►

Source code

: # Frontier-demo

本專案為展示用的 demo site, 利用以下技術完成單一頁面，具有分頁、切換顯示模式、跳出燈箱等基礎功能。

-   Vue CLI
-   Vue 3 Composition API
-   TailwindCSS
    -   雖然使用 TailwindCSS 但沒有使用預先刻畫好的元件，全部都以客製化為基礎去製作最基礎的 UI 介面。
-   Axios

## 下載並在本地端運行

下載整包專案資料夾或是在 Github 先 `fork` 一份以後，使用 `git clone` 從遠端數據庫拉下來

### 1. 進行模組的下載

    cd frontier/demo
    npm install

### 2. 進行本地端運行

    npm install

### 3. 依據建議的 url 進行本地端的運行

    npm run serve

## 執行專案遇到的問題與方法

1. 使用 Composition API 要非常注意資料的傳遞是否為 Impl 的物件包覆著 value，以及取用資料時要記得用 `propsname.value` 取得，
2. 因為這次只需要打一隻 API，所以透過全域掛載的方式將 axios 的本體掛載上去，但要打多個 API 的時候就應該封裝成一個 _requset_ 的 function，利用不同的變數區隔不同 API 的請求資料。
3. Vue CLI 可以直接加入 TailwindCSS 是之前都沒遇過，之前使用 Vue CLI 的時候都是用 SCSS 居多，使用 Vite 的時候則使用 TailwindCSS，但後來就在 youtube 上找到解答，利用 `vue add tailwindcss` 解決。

◄
►

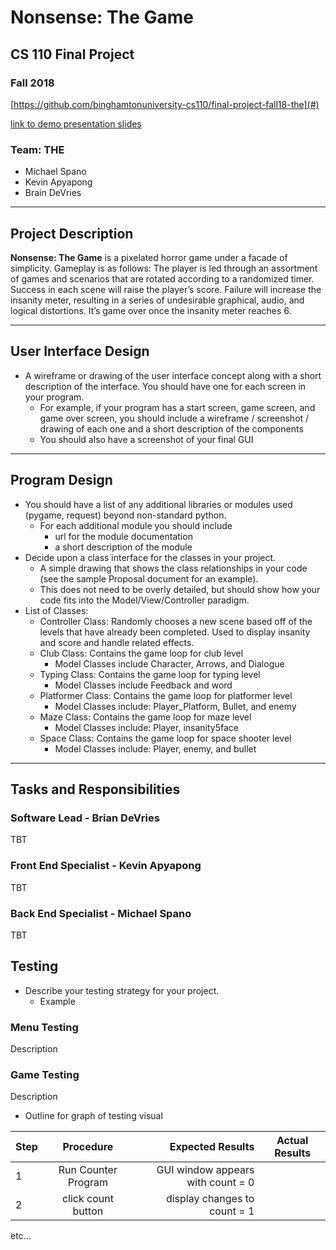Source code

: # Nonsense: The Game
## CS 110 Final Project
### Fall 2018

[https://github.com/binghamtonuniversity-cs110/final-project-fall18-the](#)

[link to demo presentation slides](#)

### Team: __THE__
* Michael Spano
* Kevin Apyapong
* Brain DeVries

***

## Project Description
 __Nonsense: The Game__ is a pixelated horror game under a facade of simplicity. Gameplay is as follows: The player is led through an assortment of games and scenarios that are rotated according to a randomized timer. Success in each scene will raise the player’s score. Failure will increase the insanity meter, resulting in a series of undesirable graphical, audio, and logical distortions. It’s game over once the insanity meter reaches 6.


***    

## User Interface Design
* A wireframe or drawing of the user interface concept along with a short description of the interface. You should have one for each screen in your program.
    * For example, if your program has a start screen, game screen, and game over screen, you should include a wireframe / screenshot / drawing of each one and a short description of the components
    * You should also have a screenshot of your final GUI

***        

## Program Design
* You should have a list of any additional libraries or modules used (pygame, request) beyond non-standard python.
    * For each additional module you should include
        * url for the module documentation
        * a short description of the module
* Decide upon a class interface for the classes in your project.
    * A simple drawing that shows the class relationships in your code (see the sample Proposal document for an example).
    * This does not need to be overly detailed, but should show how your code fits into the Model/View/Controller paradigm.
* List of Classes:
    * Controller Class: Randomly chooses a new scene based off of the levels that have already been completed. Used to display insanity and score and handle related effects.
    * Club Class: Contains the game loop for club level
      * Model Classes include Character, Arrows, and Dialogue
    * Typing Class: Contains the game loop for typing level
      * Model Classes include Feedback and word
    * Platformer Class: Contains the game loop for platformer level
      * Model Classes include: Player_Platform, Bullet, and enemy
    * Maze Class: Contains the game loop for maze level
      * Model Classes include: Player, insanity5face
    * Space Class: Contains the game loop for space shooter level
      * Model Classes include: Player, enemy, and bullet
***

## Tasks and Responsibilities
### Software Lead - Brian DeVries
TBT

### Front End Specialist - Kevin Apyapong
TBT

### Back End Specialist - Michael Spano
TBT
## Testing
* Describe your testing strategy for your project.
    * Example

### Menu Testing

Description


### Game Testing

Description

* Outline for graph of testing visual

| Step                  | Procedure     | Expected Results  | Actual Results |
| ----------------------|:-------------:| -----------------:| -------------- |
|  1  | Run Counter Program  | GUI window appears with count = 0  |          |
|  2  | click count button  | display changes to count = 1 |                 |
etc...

◄

Return exactly, and only, the lines above starting at the line that contains "module you should include" and ending at the line that contains "Arrows, and Dialogue".

    * For each additional module you should include
        * url for the module documentation
        * a short description of the module
* Decide upon a class interface for the classes in your project.
    * A simple drawing that shows the class relationships in your code (see the sample Proposal document for an example).
    * This does not need to be overly detailed, but should show how your code fits into the Model/View/Controller paradigm.
* List of Classes:
    * Controller Class: Randomly chooses a new scene based off of the levels that have already been completed. Used to display insanity and score and handle related effects.
    * Club Class: Contains the game loop for club level
      * Model Classes include Character, Arrows, and Dialogue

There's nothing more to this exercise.